Things I have learnt this week in no particular order:
1. When your son has his bedroom floor painted, no amount of telling your children 'do not walk on it' will make a pick of difference. When the urgency of getting 'my toy car on the desk' is so great for your 3rd year old, the floor could be aflame and she would still cross it.
2. People without children, generally are having a better time than you - and if you really thought about it - all that disposable income and free time - you would agree. But unless you say otherwise, people mistakenly believe this constitutes you saying 'I don't love my children' - which of course is nonsense.
3. You can run further than you think.

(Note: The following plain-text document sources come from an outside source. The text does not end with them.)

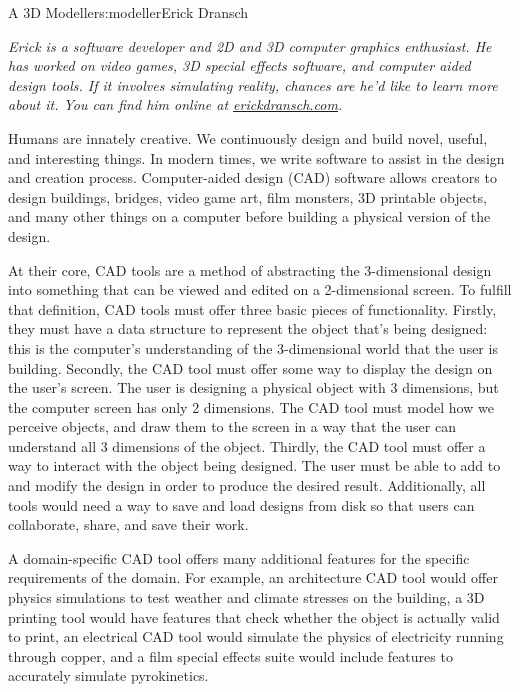 \begin{aosachapter}{A 3D Modeller}{s:modeller}{Erick Dransch}

\emph{Erick is a software developer and 2D and 3D computer graphics
enthusiast. He has worked on video games, 3D special effects software,
and computer aided design tools. If it involves simulating reality,
chances are he'd like to learn more about it. You can find him online at
\href{http://erickdransch.com}{erickdransch.com}.}

\label{introduction}

Humans are innately creative. We continuously design and build novel,
useful, and interesting things. In modern times, we write software to
assist in the design and creation process. Computer-aided design (CAD)
software allows creators to design buildings, bridges, video game art,
film monsters, 3D printable objects, and many other things on a computer
before building a physical version of the design.

At their core, CAD tools are a method of abstracting the 3-dimensional
design into something that can be viewed and edited on a 2-dimensional
screen. To fulfill that definition, CAD tools must offer three basic
pieces of functionality. Firstly, they must have a data structure to
represent the object that's being designed: this is the computer's
understanding of the 3-dimensional world that the user is building.
Secondly, the CAD tool must offer some way to display the design on the
user's screen. The user is designing a physical object with 3
dimensions, but the computer screen has only 2 dimensions. The CAD tool
must model how we perceive objects, and draw them to the screen in a way
that the user can understand all 3 dimensions of the object. Thirdly,
the CAD tool must offer a way to interact with the object being
designed. The user must be able to add to and modify the design in order
to produce the desired result. Additionally, all tools would need a way
to save and load designs from disk so that users can collaborate, share,
and save their work.

A domain-specific CAD tool offers many additional features for the
specific requirements of the domain. For example, an architecture CAD
tool would offer physics simulations to test weather and climate
stresses on the building, a 3D printing tool would have features that
check whether the object is actually valid to print, an electrical CAD
tool would simulate the physics of electricity running through copper,
and a film special effects suite would include features to accurately
simulate pyrokinetics.


\end{aosachapter}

The key is to go slow.
4. You can run further than you think, but would do so better if there weren't so many folk with scary snappy dogs who race towards your ankles like they are giant bone to be chewed upon.
5. If people plan a gathering, and then you tell them 'I can't do that date,' but they carry on with the gathering, then they clearly didn't give a fuck if you attended or not.
6. Baking a cake looks easy. It isn't. It is at least half an hour of measuring, an hour of sweeping up sugar granules that cascade everywhere, with buttery fingers, half an hour of stress as will it/won't it rise, and then at LEAST an hour of cooling. Or else, I fear the jam will slide off along with the top part of the cake and that buttercream icing so lovingly crafted - will in fact just become runny butter again. After all that stress it will still end up looking like your 3 year old baked it: (NEVER AGAIN).
7. Two martinis is plenty on a school night. No really, it is. And that blog your wrote after 2 - proves this point entirely. Thank god I never hit 'publish.'
8. Everyone knows everyone else. A friend will call and tell you they know through work another mother who lives in your town. Another will know someone else because they worked together ten years ago etc etc. Everyone knows everything. TELL NO ONE anything. Or else, like me, tell the whole world on a blog and then no one gives a rat's ass.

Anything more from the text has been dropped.